Australia’s real estate industry is pushing to green everything from concrete to cranes to customer utilities, as the focus shifts to cutting carbon emissions throughout the entire value chain.  

At the ESG in Real Estate Summit in Sydney this week, many real estate businesses shared their sustainability strategies that they had in place to tackle their own carbon emissions and even some indirect emissions.  

But real estate sustainability leaders have now set their sights on the much more difficult task of scope 3 emissions.  

Scope 3 covers all of the emissions that are associated, not with the company itself, but what the organisation is indirectly responsible for – up and down the value chain – such as suppliers, building materials and even tenant utilities once the property is leased. 
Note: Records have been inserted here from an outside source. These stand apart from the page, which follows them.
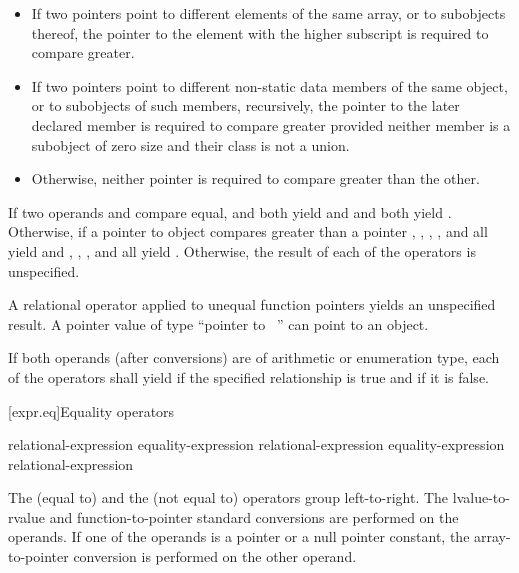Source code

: \begin{itemize}
\item If two pointers point to different elements of the same array, or to
subobjects thereof, the pointer to the element with the higher subscript
is required to compare greater.

\item If two pointers point to different non-static data members of the same
object, or to subobjects of such members, recursively,
the pointer to the later declared member is required to compare greater provided
neither member is a subobject of zero size
and their class is not a union.

\item Otherwise, neither pointer is required to compare greater than the other.

\end{itemize}

\pnum
If two operands  and  compare equal,
 and  both yield  and  and
 both yield . Otherwise, if a pointer to object 
compares greater than a pointer , , ,
, and  all yield  and ,
, , and  all yield .
Otherwise, the result of each of the operators is unspecified.
\begin{note}
A relational operator applied
to unequal function pointers
yields an unspecified result.
A pointer value of type ``pointer to \cv{}~''
can point to an object.
\end{note}

\pnum
If both operands (after conversions) are of arithmetic or enumeration type, each
of the operators shall yield  if the specified relationship is true
and  if it is false.

[expr.eq]{Equality operators}%
%
%

\begin{bnf}
\br
    relational-expression\br
    equality-expression \terminal{==} relational-expression\br
    equality-expression \terminal{!=} relational-expression
\end{bnf}

\pnum
The \tcode{==} (equal to) and the \tcode{!=} (not equal to) operators
group left-to-right.
The
lvalue-to-rvalue
and function-to-pointer
standard conversions are performed on the operands.
If one of the operands is a pointer or a null pointer constant,
the array-to-pointer conversion is performed
on the other operand.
“I think we need to start tackling scope three because we need to send those market signals to our suppliers – upstream and downstream – that we’re really serious about decarbonising,” Jo-Ann Gamble, National Sustainability Manager – Investment Management at Lendlease, told the summit. 

Lendlease has set an ambitious absolute zero carbon emissions target by 2040, including scope one, two and three emissions, as well as no carbon offsets.  

“One of the hardest things about scope three is getting the data because it’s everything upstream and downstream, so all the materials or services coming into your real estate assets and going out.”  

Gamble said the targets were having an impact on and driving change among some suppliers, resulting in examples like concrete companies producing net zero products.  

Dr Louise Camenzuli, Partner and Head of Environment and Planning at Corrs Chambers Westgarth, said a significant risk was the net zero pledges that real estate businesses were making and the statements around those pledges.  

“It’s really critical right now to be very clear about those statements and the extent to which they apply to scope one emissions, scope two emissions and whether they do or don’t include scope three emissions,” Camenzuli said. 

“And to the extent that you’re trying to drive change, in terms of sustainability practices in the supply chain, it’s really important that any disclosures that you make around scope three emissions also display the assumptions that underpin those statements that you’re making, particularly when you’re making representations around future forecasts.” 

Max Van Biene, Head of ESG and Sustainability Strategy at Edge Environment, said procurement teams within real estate businesses needed to be involved early on and part of the journey in tackling scope three emissions. 

“I think the procurement team needs to be involved and they need to be part of this journey, just as they need to realise that carbon is part of their role, and is integrated at the very beginning, no matter what organisation is,” Van Biene said.  

He said real estate businesses also needed to have the right tools to engage suppliers in a way that didn’t put too much pressure on them in terms of reporting and driving change.